Lizzie era distinta a todo. Me cuestionaba sin juzgarme. Me escuchaba sin interrumpirme. Me entendía, incluso cuando yo no me entendía a mí misma. Con ella no fingía. Con ella era simplemente yo.

"Los que no tienen una hermana, no saben lo que se siente tener un alma espejada en otra piel."

Aunque nadie más la veía... para mí era tan real como la tristeza que me habitaba. Y quizás, en la cruel lógica de la supervivencia, Lizzie era eso que mi corazón inventó para no rendirse. Pero, aun así, su voz me mantenía firme.

Una noche, mientras lloraba en silencio bajo las sábanas, la escuché susurrar: —Todo esto pasará, Ash. No toda la vida serás invisible.

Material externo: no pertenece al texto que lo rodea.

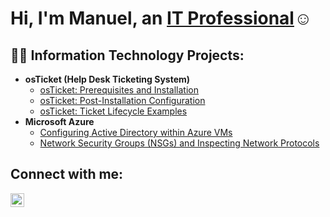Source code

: <h1>Hi, I'm Manuel, an <a href="https://www.linkedin.com/in/manuel-a-padilla">IT Professional</a>☺</h1>

<h2>👨‍💻 Information Technology Projects:</h2>

- <b>osTicket (Help Desk Ticketing System)</b>
  - [osTicket: Prerequisites and Installation](https://github.com/manuelpadillakemplin/osticket-prereqs)
  - [osTicket: Post-Installation Configuration](https://github.com/manuelpadillakemplin/post-install-config)
  - [osTicket: Ticket Lifecycle Examples](https://github.com/manuelpadillakemplin/ticket-lifecycle)
- <b>Microsoft Azure</b>
  - [Configuring Active Directory within Azure VMs](https://github.com/manuelpadillakemplin/configure-ad)
  - [Network Security Groups (NSGs) and Inspecting Network Protocols](https://github.com/manuelpadillakemplin/azure-network-protocols)

<h2>Connect with me:</h2>

[<img align="left" alt="Manuel | LinkedIn" width="22px" src="https://cdn.jsdelivr.net/npm/simple-icons@v3/icons/linkedin.svg" />][linkedin]

[linkedin]: https://www.linkedin.com/in/manuel-a-padilla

Y por primera vez, quise creerlo.

"El dolor no me ha abandonado... es mi piel quien se unió con su sombra, un lento abrazo que me funde en su melodía".

La casa comenzaba a sentirse más como una estructura de concreto que como un hogar. Era un refugio de sueños rotos. Cada rincón tenía un eco distinto, una memoria amarga, un susurro que no quería recordar. Me aferraba a la rutina, como si cumplir con mis tareas me hiciera invisible. Lo hacía todo bien. Sin fallar. Sin protestar.

Pero lo que no sabían era que cada acción perfecta que ejecutaba escondía una grieta más en mi interior. Me había convertido en una sombra, tan eficiente como ausente.

Mi madre hablaba cada vez menos conmigo. Mis hermanas seguían su vida, su mundo. Yo era un mueble, una presencia funcional. Servía, pero no importaba. Y si importaba, solo era para clavarme la culpa de algo. No sabía qué me dolía más: ser ignorada o que me recordaran solo para usarme.

"El silencio de ciertas ausencias desgarra el alma en un alarido mudo, y su sombra, eterna y fría, es un manto que me abriga en la soledad".

A veces, cuando la casa estaba vacía, entraba a escondidas a la habitación de mi madre. Me acostaba en su cama y fingía que era otra niña, en otra familia. Me imaginaba que mi madre llegaba, me arropaba y me abrazaba. Me decía que estaba orgullosa de mí. Que me amaba. Aunque nunca pasó. Pero por unos minutos, yo creía que sí.

Lizzie solía decir que estaba loca por hacer eso, pero lo decía sonriendo. Ella sabía lo que yo sentía. Y no me juzgaba. Solo se sentaba a mi lado, en silencio, o me ponía música suave. Una vez dijo: —No estás sola, aunque a veces lo sientas así. Ella era así. No necesitaba muchas palabras. Sabía exactamente cuándo hablar y cuándo simplemente estar. Entonces, las palabras se abrieron paso. Pequeñas cosas al principio. Pensamientos sueltos. Frases rotas. A veces ni siquiera eran oraciones completas. Solo ideas que salían cuando ya no podía guardarlas.

"Si algún día desaparezco, quiero que queden mis palabras... para que alguien sepa que estuve aquí, aunque nadie lo notara, aunque era solo un fantasma".

Fue Lizzie quien me dijo que escribiera más. Que no era cobardía sacar lo que uno lleva dentro. Que, al contrario, era valentía. —Los que no sienten, no viven —me dijo una tarde mientras veíamos la lluvia caer por la ventana. Y yo sentía. Sentía tanto que dolía.

"Mis palabras fueron el eco mudo de un grito que el mundo no quiso escuchar".

En cada palabra escrita dejaba una parte de mí. Una parte que nadie conocía. Que ni yo misma sabía que existía. El cuaderno donde anotaba se volvió mi refugio. No necesitaba que me entendiera. Solo que me recibiera. Lizzie a veces lo leía, y luego me abrazaba. No decía nada. Porque no hacía falta.

Y aquel vaso donde me ahogaba empezó a agrietarse … y sentí que no estaba completamente sola en el mundo.